## Directions
Within the entries below, find every line that has the string "ευθεία", then copy it.

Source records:

----

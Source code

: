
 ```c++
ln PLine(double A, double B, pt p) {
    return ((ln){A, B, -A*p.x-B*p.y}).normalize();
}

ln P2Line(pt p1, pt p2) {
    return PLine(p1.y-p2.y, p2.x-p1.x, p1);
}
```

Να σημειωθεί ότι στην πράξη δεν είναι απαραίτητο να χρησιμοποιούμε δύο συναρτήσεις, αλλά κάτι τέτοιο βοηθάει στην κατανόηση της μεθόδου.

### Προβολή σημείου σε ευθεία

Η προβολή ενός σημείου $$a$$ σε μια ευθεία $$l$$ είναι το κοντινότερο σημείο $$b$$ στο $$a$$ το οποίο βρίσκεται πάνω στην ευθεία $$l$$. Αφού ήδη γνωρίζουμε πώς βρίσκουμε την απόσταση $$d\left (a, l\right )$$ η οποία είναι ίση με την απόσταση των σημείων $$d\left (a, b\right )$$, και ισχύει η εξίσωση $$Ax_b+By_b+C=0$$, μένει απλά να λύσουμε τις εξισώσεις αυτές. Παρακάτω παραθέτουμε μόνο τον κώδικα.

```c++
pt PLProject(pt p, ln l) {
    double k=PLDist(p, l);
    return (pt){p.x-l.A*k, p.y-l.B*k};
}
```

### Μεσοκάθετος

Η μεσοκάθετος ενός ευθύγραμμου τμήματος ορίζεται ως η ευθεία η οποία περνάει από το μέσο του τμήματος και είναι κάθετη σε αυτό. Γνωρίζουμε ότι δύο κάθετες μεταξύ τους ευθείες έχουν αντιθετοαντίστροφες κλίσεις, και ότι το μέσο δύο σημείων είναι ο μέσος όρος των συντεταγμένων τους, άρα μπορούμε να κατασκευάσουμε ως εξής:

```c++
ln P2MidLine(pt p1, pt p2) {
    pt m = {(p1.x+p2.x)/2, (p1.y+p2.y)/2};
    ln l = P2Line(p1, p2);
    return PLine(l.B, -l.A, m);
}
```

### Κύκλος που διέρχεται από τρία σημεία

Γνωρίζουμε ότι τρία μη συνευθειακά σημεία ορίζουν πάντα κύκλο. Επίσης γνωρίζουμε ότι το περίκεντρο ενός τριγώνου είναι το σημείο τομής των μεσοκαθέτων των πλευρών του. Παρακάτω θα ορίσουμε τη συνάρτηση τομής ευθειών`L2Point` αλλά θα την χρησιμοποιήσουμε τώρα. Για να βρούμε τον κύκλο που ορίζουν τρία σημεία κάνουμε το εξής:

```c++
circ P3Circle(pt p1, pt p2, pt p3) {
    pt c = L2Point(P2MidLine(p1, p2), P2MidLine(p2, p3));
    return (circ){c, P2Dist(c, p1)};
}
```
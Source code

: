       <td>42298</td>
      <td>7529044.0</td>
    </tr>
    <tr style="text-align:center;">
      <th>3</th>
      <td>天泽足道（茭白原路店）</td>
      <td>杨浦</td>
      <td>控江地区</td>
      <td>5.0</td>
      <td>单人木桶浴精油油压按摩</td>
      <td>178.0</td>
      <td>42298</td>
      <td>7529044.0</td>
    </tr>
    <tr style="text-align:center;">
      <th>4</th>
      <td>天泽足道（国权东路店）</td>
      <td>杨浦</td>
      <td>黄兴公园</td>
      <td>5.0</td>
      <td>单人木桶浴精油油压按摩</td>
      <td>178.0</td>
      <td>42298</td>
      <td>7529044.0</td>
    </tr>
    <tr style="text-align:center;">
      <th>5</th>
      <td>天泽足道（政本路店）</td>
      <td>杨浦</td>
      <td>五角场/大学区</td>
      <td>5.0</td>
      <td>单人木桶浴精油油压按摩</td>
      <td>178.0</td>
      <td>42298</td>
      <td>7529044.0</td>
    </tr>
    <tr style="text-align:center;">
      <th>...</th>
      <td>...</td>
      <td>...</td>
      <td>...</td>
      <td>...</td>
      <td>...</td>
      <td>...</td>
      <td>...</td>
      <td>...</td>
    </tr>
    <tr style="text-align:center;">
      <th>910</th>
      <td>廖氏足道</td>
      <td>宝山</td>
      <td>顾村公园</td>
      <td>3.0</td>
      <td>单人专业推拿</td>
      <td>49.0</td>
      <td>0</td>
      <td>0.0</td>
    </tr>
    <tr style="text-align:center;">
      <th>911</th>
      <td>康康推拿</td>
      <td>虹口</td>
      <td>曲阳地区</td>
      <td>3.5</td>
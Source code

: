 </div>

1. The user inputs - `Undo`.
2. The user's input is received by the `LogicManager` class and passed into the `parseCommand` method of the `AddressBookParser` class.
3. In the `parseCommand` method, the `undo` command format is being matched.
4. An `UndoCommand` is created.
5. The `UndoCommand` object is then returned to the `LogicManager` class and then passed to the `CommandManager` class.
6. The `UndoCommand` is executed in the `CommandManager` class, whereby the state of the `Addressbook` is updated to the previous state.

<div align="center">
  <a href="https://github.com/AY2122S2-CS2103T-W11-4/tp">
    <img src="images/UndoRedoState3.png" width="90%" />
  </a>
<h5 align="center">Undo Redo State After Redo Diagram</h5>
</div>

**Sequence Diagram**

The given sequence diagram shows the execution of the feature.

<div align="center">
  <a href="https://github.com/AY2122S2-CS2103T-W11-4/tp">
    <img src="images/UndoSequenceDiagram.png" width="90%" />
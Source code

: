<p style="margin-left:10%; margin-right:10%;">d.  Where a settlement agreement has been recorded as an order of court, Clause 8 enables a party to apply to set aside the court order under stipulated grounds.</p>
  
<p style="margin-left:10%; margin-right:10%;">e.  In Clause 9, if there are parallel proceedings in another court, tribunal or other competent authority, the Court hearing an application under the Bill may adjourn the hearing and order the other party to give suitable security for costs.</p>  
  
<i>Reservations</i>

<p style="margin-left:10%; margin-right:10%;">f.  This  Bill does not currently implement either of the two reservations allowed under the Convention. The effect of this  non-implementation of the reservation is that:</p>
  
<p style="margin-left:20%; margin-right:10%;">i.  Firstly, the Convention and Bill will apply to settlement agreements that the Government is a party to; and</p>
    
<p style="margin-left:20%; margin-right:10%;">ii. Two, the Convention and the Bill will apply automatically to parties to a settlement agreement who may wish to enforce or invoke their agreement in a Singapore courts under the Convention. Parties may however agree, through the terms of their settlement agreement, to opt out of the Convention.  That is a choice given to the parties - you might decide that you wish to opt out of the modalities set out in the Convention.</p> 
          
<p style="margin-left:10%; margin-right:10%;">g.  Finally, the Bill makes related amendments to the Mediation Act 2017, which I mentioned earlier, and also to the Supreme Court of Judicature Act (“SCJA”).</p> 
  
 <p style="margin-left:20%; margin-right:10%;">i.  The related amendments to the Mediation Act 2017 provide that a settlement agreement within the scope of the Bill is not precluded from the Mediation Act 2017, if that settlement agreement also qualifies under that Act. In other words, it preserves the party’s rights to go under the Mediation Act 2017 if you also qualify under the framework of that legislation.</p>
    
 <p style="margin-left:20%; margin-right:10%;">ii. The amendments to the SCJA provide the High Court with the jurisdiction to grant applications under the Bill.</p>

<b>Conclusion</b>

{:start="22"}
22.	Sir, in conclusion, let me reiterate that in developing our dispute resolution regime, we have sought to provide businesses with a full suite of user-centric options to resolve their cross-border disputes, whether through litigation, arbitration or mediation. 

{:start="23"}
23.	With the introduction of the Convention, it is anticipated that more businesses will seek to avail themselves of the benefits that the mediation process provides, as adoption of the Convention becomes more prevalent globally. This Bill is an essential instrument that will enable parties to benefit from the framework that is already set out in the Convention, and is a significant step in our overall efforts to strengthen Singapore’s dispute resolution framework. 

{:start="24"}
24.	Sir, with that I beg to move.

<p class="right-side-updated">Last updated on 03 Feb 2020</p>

----

## Final answer
### Προβολή σημείου σε ευθεία
Η προβολή ενός σημείου $$a$$ σε μια ευθεία $$l$$ είναι το κοντινότερο σημείο $$b$$ στο $$a$$ το οποίο βρίσκεται πάνω στην ευθεία $$l$$. Αφού ήδη γνωρίζουμε πώς βρίσκουμε την απόσταση $$d\left (a, l\right )$$ η οποία είναι ίση με την απόσταση των σημείων $$d\left (a, b\right )$$, και ισχύει η εξίσωση $$Ax_b+By_b+C=0$$, μένει απλά να λύσουμε τις εξισώσεις αυτές. Παρακάτω παραθέτουμε μόνο τον κώδικα.
Η μεσοκάθετος ενός ευθύγραμμου τμήματος ορίζεται ως η ευθεία η οποία περνάει από το μέσο του τμήματος και είναι κάθετη σε αυτό. Γνωρίζουμε ότι δύο κάθετες μεταξύ τους ευθείες έχουν αντιθετοαντίστροφες κλίσεις, και ότι το μέσο δύο σημείων είναι ο μέσος όρος των συντεταγμένων τους, άρα μπορούμε να κατασκευάσουμε ως εξής:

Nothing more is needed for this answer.